It was a terrible day to start something great.
For Melony Heyn, there was little else to do but keep her appointments. So she drove toward Derby Downs on the evening of Sept. 11, 2001, as a radio broadcast chronicled the towers falling in New York City.
Scheduled weeks in advance, Heyn was meeting fellow volunteers with the Great Ohio Area Super Kids Classic to talk about taking the program national so disabled derby racers from across the U.S. could enjoy the thrill of a national championship.
With the terrorist attacks looming in everyone’s mind, the group met, prayed and rescheduled for a month later. But before parting, they vowed to get the program up and running.

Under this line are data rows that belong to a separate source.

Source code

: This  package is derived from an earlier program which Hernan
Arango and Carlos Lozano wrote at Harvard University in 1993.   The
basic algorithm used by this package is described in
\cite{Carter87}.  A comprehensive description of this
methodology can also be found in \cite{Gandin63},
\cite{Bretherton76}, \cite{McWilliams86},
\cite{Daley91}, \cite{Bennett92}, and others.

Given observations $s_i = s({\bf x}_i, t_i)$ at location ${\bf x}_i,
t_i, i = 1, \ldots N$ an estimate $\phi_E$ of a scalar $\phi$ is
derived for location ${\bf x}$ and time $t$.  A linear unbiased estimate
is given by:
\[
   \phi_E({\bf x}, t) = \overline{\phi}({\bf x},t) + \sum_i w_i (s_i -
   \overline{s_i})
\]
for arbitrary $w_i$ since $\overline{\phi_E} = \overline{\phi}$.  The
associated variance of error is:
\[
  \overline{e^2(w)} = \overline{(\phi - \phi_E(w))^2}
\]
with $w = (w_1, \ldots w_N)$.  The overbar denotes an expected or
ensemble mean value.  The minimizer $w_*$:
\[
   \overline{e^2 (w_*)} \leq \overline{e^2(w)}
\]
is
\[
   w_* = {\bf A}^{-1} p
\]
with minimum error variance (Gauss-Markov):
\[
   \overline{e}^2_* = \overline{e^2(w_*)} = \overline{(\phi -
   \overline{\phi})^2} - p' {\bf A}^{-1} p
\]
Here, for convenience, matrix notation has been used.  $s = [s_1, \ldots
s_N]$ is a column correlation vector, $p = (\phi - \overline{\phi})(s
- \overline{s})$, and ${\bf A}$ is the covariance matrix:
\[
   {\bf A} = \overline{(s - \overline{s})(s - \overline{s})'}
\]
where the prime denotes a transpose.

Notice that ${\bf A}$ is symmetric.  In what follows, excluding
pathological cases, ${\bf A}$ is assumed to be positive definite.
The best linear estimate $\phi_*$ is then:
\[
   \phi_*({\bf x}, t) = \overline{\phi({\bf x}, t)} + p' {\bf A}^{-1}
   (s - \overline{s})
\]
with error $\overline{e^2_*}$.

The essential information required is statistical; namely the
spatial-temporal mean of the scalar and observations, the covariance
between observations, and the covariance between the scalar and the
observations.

“We knew that night that we were going to start building something,” Heyn said Friday as she guided a disabled child toward a twin-seat soap box car at Derby Downs.
“That’s a good way of putting it,” agreed Mike Callahan, president of the organization they formed that night, the National Super Kids Classic.
In its 11th year, the National Super Kids Classic brought 100 volunteers, 14 derby racers (also known as co-pilots) and 67 disabled children together Friday to celebrate a cause launched more than 30 years ago by a local group of Vietnam veterans.
“From the local humble beginnings in Akron, they had five racers. Now they get 50 or 60 kids out here every year,” Vietnam veteran Bruce Hunsicker, who joined the local Kids Classic in 1988, seven years after it was formed in 1981.
It would take two more decades before the program had a national championship akin to the All-American Soap Box Derby.
“Taking it to the national level, that was a lot of work, a lot of convincing. A lot of liability issues. But going back to the roots, it was Vietnam veterans who said we’ve got to do something for these kids,” Hunsicker said.
Hunsicker, president of the Akron chapter of the Soap Box Derby, was present on 9/11 when he and three now deceased Vietnam veterans — Mike Arnold, Russ Boise and Ron Taiclet — joined Heyn, Callahan and others to get the wheels turning on the national championship.
The cause was the same as it had been when veterans launched the local race for disabled children.
“If we help these kids, maybe we can help ourselves,” said Hunsicker, looking back. “Back in that era, being in the military was not a popular thing. It left a lot of people with a lot of scars. [This race] was a way to heal themselves and help a child.”
Hunsicker asked Callahan, a former prosecutor and common pleas judge, to encourage the All-American Soap Box Derby to approve the National Super Kids Classic at Derby Downs.
In 2003, their wish was granted on a trial basis. Five years later, the number of participating cities, which send local disabled champions to Akron each year, had doubled to more than 50. Today, disabled children from all across the country participate, some driving down from Canada.
“We’ve kind of made it a pilgrimage over the years,” said Todd Hendricks, who drove his family from Indianapolis to watch his son Michael, 13, compete in the race Friday.
“It’s great,” his wife, Missy Hendricks, said.
The two peered over the starting line and down the 989-foot track beyond the finish line where Michael’s sisters helped their brother out of the derby car and into a shuttle van that brought him back topside for his second heat in a double-elimination competition.
As the family walked over to meet their children, Mike Callahan Jr. lined up another two-seater for the next team of co-pilot and Super Kid.
Callahan Jr., a senior at St. Vincent St. Mary High School, doesn’t volunteer because his father is the president.
“It’s labor, but he doesn’t really have to ask me to come out here,” he said as sweat rolled down his face.
“Just seeing the kids’ faces when they go down the hill makes it all worth it,” said Revere senior Vince Ede, one of Callahan Jr.’s three friends who helped out.
Most of the cars they lugged back and forth were constructed locally at Kenmore High School using parts welded together at a career tech program at East High School.
Along the side of each car is a sponsorship decal purchased for $500. Along with donations and sponsorships, Callahan Sr. said the group holds annual golf outings, spaghetti dinners, raffles and other fundraisers.
The proceeds pay for a barbecue and picnic on Thursday and hotel rooms for each of the 67 contestants and their families during their stay in Akron. The group tries to keep costs low, accepting a smile from a happy kid as compensation.
“It’s an all-volunteer organization and we operate on shoestrings. But somehow we manage every year,” Callahan Sr. said.